- Opening Delimiter -

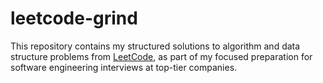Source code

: # leetcode-grind
This repository contains my structured solutions to algorithm and data structure problems from [LeetCode](https://leetcode.com/u/arianhasan), as part of my focused preparation for software engineering interviews at top-tier companies.
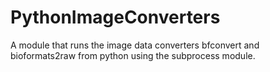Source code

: # PythonImageConverters
A module that runs the image data converters bfconvert and bioformats2raw from python using the subprocess module.
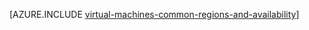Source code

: <properties
   pageTitle="Azure 区域和 Linux VM 可用性 | Azure"
   description="了解能够在 Azure 中运行 Linux 虚拟机的区域和可用性功能"
   services="virtual-machines-linux"
   documentationCenter=""
   authors="iainfoulds"
   manager="timlt"
   editor=""/>

<tags
	ms.service="virtual-machines-linux"
	ms.date="07/19/2016"
	wacn.date=""/>

[AZURE.INCLUDE [virtual-machines-common-regions-and-availability](../../includes/virtual-machines-common-regions-and-availability.md)]

<!---HONumber=Mooncake_0829_2016-->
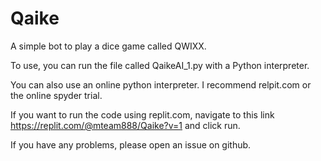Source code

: # Qaike
A simple bot to play a dice game called QWIXX.

To use, you can run the file called QaikeAI_1.py with a Python interpreter.

You can also use an online python interpreter. I recommend relpit.com or
	the online spyder trial.

If you want to run the code using replit.com, navigate to this link https://replit.com/@mteam888/Qaike?v=1
and click run.

If you have any problems, please open an issue on github.

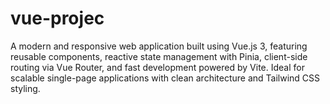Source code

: # vue-projec
A modern and responsive web application built using Vue.js 3, featuring reusable components, reactive state management with Pinia, client-side routing via Vue Router, and fast development powered by Vite. Ideal for scalable single-page applications with clean architecture and Tailwind CSS styling.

- Closing Delimiter -

Task item: Say how many lines in the entries include the word "using", with no text around the number.

Exercise solution: 3